İlk derece mahkemesi sıfatıyla Yargıtay 9. Ceza Dairesince Yargıtay Genel Kurul Salonu'nda görülen duruşmada, eski Anayasa Mahkemesi Üyesi Alparslan Altan hakim karşısına çıktı.
Duruşmaya, Altan, avukatı Erol Aras ve sanık yakınları katıldı.
Duruşmada, Yargıtay Cumhuriyet Savcısı Mutahhar Keleşoğlu, sanık hakkındaki iddianamenin özetini okudu.
İddianamede, Altan'ın örgüt içinde yer aldığı, "Selahattin" kod adını kullandığı, örgüt tarafından iletilen talimatları yerine getirmek için gizlilik içinde hareket ettiği, örgüt mensuplarıyla görüştüğü, sanığa, örgüt tarafından "patates hat" denilen gizli telefon hattı verildiği, örgütün sivil imamlarıyla yurt dışına çıktığı, Anayasa Mahkemesi'nde kararların, örgüt talimatı doğrultusunda çıkmasını sağlamaya çalıştığı öne sürüldü.
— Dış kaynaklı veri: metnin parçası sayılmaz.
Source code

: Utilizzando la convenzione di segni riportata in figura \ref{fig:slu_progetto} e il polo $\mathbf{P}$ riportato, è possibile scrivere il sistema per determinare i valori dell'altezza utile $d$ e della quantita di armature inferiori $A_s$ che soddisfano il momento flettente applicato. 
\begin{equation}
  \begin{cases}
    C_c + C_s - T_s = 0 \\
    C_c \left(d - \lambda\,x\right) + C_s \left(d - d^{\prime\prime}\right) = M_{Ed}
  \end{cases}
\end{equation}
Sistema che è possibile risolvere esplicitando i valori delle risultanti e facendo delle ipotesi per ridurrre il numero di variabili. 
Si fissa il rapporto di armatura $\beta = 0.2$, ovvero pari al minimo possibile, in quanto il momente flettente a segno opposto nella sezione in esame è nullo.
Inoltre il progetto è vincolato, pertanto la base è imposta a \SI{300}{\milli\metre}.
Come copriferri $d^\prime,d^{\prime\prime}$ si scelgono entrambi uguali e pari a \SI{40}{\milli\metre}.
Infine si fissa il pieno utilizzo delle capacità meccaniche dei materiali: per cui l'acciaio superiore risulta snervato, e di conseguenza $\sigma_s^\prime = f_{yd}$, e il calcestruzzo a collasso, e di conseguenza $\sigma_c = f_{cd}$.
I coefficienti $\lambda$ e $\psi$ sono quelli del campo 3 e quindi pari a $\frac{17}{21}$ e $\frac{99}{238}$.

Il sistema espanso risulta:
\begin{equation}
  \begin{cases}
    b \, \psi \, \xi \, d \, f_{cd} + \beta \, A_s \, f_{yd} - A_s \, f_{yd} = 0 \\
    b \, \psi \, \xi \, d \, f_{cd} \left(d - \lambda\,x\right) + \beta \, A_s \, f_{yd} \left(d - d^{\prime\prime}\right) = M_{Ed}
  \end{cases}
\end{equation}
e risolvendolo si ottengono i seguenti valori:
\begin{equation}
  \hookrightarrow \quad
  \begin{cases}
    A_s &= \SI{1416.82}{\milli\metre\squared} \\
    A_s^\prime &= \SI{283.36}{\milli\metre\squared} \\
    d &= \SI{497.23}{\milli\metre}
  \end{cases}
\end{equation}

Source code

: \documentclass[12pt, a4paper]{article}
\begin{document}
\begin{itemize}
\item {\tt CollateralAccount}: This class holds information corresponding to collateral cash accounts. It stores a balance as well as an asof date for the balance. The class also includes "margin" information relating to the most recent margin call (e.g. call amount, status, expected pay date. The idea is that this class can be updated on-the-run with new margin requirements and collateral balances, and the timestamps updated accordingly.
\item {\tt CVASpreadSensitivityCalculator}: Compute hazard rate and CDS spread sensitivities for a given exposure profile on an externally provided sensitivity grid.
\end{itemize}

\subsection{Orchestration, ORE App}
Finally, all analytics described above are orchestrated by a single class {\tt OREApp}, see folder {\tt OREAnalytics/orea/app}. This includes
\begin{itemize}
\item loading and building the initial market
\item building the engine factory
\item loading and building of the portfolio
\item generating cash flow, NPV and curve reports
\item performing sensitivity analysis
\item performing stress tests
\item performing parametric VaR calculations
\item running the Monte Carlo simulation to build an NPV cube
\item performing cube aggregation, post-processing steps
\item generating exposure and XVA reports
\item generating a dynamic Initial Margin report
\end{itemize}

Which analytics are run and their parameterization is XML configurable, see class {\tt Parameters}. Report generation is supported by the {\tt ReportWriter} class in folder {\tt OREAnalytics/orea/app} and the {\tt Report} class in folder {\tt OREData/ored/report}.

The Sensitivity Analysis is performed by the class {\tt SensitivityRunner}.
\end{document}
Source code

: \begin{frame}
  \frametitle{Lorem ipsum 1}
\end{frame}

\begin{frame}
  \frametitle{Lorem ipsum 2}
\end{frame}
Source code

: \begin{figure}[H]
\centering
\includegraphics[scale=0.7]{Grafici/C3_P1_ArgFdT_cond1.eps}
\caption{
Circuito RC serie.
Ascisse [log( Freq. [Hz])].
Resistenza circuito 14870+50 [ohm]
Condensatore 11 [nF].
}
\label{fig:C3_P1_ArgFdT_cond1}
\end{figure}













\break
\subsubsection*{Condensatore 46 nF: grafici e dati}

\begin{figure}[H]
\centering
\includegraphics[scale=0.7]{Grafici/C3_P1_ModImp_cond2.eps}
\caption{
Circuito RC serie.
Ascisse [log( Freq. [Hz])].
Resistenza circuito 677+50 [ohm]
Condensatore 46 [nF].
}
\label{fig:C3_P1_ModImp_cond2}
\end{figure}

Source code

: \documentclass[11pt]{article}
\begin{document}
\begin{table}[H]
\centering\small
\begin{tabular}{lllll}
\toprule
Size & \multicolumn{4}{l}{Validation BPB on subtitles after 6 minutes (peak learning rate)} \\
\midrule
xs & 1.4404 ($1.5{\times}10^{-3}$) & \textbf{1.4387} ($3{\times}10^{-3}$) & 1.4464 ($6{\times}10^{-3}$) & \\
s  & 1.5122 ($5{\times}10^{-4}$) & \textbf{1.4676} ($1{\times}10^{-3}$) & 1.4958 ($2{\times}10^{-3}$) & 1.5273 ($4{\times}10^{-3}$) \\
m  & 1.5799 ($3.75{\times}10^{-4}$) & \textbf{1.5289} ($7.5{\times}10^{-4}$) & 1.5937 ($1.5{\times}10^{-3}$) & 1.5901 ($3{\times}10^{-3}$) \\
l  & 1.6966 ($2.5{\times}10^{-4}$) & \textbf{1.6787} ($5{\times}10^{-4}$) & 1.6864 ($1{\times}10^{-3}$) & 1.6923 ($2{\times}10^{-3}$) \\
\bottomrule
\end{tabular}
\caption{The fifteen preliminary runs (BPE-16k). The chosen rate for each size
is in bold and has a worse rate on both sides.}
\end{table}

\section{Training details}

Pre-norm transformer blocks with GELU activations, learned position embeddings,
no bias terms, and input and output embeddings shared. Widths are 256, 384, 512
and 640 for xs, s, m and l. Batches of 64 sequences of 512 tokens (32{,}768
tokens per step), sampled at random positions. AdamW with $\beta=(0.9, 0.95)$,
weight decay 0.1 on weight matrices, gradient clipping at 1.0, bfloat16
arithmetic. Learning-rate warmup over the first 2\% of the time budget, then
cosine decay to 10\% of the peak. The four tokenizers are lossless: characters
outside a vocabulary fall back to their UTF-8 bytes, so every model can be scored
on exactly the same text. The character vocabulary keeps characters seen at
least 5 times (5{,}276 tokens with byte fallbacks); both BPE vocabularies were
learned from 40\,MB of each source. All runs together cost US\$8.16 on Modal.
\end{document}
Savunma için söz verilen Alparslan Altan, hiçbir terör örgütünün üyesi olmadığını, hiçbir örgütle iltisaklı veya irtibatlı bulunmadığını savundu.
Öz geçmişini hatırlatan Altan, 1991'de hakim-savcı adayı olarak başladığı mesleğine 2001'de Anayasa Mahkemesi raportörü olarak devam ettiğini, 2010'da Denizcilik Müsteşarlığı Müsteşar Yardımcılığı görevine atandığını, ardından da Abdullah Gül tarafından Anayasa Mahkemesi üyeliğine seçildiğini belirtti. Altan, 2011'de ise Mahkeme üyelerinin çoğunluğunun oyuyla Başkanvekili olduğunu, bu görevi 4 yıl sürdürdüğünü kaydetti.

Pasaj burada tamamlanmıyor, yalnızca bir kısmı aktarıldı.